Dataset entries:

══════════

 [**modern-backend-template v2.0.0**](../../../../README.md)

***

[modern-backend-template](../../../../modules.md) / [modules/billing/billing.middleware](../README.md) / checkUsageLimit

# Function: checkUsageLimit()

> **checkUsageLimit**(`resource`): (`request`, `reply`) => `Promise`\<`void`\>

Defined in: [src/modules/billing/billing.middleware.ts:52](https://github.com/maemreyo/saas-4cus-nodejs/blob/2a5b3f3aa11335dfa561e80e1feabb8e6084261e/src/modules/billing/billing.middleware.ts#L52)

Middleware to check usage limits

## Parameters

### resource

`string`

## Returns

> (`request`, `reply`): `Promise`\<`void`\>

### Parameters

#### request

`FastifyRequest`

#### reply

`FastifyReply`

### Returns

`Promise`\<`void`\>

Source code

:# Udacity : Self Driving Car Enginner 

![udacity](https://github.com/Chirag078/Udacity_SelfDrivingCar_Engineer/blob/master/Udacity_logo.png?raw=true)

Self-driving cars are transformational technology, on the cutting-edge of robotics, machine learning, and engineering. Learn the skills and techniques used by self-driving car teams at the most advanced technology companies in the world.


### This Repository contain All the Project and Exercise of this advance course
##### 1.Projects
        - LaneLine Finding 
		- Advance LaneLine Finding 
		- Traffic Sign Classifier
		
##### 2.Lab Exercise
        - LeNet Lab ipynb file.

══════════

> _Directions_: Filter the records above for lines containing the word "void", and copy those lines.

> _Written response_:
> **checkUsageLimit**(`resource`): (`request`, `reply`) => `Promise`\<`void`\>
> (`request`, `reply`): `Promise`\<`void`\>
`Promise`\<`void`\>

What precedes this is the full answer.